State only how many lines in the listing contain the string "logged".

--- ENTRIES SUPPLIED ---
▼▼▼
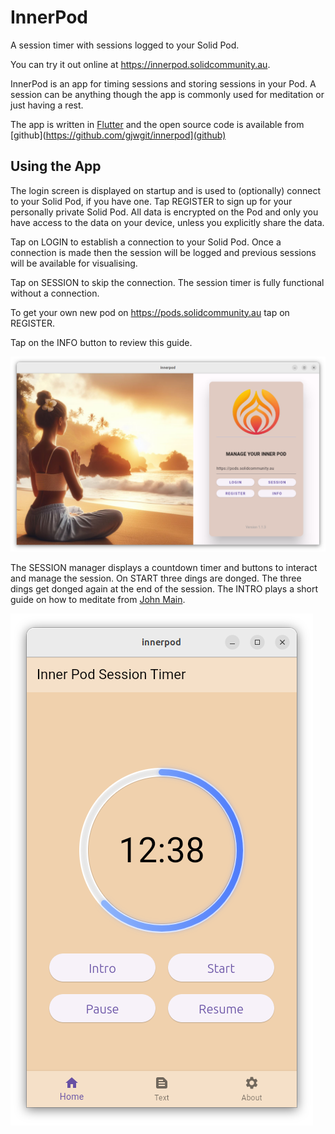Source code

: # InnerPod

A session timer with sessions logged to your Solid Pod.

You can try it out online at https://innerpod.solidcommunity.au.

InnerPod is an app for timing sessions and storing sessions in your
Pod. A session can be anything though the app is commonly used for
meditation or just having a rest. 

The app is written in
[Flutter](https://survivor.togaware.com/gnulinux/flutter.html) and the
open source code is available from
[github](https://github.com/gjwgit/innerpod](github)

## Using the App

The login screen is displayed on startup and is used to (optionally)
connect to your Solid Pod, if you have one. Tap REGISTER to sign up
for your personally private Solid Pod. All data is encrypted on the
Pod and only you have access to the data on your device, unless you
explicitly share the data.

Tap on LOGIN to establish a connection to your Solid Pod. Once a
connection is made then the session will be logged and previous
sessions will be available for visualising.

Tap on SESSION to skip the connection. The session timer is fully
functional without a connection.

To get your own new pod on https://pods.solidcommunity.au tap on
REGISTER.

Tap on the INFO button to review this guide.

![](screenshots/pod_login_screen.png)

The SESSION manager displays a countdown timer and buttons to interact
and manage the session. On START three dings are donged. The three
dings get donged again at the end of the session. The INTRO plays a
short guide on how to meditate from [John
Main](https://en.wikipedia.org/wiki/John_Main).

![](screenshots/pod_session_12.png)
▲▲▲
--- ANSWER FOR THE TASK ---
2